A voting exclusion statement forms part of this Notice.

5.5 Requirement to lodge a Prospectus

As discussed in section 4.2 of this Explanatory Memorandum, the ASX has required that the Company lodge a Prospectus in respect of the Shares to be issued in connection with the Acquisition. The Consideration Securities are a term of the Acquisition, and will be issued under this Prospectus. The Company intends to lodge this Prospectus with the ASX immediately following the EGM.

5.6 Directors’ recommendation

The Directors recommend that Shareholders vote in favour of Resolution 4.

If Resolution 4 is approved, its implementation will be conditional on the passing of Resolution 3.

27

6 Resolution 5 – Approval of Placement of 40,000,000 Shares

6.1 Background

As outlined in section 1.9 of this Explanatory Statement, Resolution 5 seeks Shareholder approval to issue and allot up to 40,000,000 Shares to institutional and sophisticated investors at an issue price of not less than 80% of the Volume Weighted Average Price per Share to raise approximately $1,600,000 (before costs and assuming a price of 4 cents per share).

Resolution 5 seeks Shareholder approval pursuant to ASX Listing Rule 7.1 for the Second Placement.

6.2 ASX Listing Rule Requirements

ASX Listing Rule 7.1 provides, in summary, that a listed company must not, subject to specified exceptions, issue equity securities in any 12 month period which, when aggregated with the equity securities issued by a company during the previous 12 months, will exceed 15% of the total number of fully paid ordinary shares on issue in the company at the beginning of the 12 month period, except with the prior approval of shareholders.

Resolution 5 seeks Shareholder approval under ASX Listing Rule 7.1 for the issue of up to 40,000,000 Shares. The effect of such approval is that any such Shares will not be counted as reducing the number of equity securities which the Company can issue without Shareholder approval under the limit imposed by ASX Listing Rule 7.1.

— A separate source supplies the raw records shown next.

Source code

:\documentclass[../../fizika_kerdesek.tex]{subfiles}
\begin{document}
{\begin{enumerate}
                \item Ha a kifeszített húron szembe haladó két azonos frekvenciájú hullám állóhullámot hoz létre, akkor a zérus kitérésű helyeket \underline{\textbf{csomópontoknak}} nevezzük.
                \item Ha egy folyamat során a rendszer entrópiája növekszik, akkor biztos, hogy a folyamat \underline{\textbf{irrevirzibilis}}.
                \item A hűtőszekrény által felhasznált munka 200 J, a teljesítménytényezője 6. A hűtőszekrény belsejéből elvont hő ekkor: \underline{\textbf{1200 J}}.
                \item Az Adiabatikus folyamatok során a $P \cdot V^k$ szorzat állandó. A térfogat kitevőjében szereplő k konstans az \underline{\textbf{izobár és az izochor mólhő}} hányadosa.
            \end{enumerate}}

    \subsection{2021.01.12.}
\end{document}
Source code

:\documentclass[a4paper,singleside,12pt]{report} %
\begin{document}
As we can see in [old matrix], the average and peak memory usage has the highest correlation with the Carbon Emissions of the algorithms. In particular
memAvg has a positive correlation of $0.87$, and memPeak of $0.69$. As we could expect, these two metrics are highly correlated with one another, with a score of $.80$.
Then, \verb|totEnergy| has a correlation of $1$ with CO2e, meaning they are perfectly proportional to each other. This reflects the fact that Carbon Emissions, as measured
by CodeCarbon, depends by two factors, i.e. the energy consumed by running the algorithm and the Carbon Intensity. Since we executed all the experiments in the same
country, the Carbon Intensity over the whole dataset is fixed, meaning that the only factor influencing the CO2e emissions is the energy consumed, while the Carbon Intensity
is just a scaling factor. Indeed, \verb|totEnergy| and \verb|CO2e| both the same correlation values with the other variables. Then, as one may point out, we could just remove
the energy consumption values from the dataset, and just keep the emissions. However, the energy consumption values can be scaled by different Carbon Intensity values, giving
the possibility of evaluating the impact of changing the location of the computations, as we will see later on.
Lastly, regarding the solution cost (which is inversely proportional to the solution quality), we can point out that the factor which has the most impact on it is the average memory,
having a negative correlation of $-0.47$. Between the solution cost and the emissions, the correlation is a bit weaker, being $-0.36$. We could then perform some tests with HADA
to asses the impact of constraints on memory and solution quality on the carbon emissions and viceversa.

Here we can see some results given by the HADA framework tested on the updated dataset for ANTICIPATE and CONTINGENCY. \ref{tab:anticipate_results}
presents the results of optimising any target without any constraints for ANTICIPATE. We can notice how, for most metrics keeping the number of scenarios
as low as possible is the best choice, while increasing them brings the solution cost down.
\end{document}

6.3 Requirement to lodge a Prospectus

As discussed in section 4.2 and 5.5 of this Explanatory Memorandum, the ASX has required that the Company lodge a full form Prospectus in respect of the Shares to be issued in connection with the Acquisition. The Second Placement is a condition precedent to the Acquisition and the Shares to be issued as part of the Second Placement will be issued under this Prospectus. The Company intends to lodge this Prospectus immediately following the EGM.

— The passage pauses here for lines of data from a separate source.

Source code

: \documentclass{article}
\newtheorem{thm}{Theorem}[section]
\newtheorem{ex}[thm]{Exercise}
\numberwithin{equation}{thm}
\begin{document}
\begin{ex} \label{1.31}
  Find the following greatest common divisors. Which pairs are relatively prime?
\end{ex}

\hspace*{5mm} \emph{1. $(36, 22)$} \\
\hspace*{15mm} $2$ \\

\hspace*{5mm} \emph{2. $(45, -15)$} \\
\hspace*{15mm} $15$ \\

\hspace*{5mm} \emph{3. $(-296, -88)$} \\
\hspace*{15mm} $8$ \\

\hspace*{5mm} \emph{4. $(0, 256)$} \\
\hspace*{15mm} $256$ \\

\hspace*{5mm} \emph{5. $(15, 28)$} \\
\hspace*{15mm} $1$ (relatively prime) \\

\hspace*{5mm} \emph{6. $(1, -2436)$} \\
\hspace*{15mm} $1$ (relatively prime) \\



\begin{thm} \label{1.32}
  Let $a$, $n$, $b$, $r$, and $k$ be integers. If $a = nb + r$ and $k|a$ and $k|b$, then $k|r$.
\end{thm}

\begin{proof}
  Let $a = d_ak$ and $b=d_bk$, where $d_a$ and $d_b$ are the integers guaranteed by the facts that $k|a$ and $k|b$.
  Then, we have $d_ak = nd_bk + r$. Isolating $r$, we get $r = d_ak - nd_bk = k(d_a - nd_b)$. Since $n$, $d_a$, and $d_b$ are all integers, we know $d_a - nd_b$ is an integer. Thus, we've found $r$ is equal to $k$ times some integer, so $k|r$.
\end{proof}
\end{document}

6.4 ASX Listing Rule Disclosure Requirements

In compliance with the information requirements of ASX Listing Rule 7.3, the following information is provided in relation to the Second Placement:

  • (a) The maximum number of securities the entity is to issue

The maximum number of Shares to be issued is 40,000,000 Shares.

  • (b) The date by which the entity will issue the securities

  • Subject to Shareholder approval, the Shares will be allotted and issued no later than three months after the date of the Meeting, or such later date as may be approved by the ASX.

  • (c) Issue price of securities

The Shares will be issued at an issue price of not less than 80% of the Volume Weighted Average Price per share.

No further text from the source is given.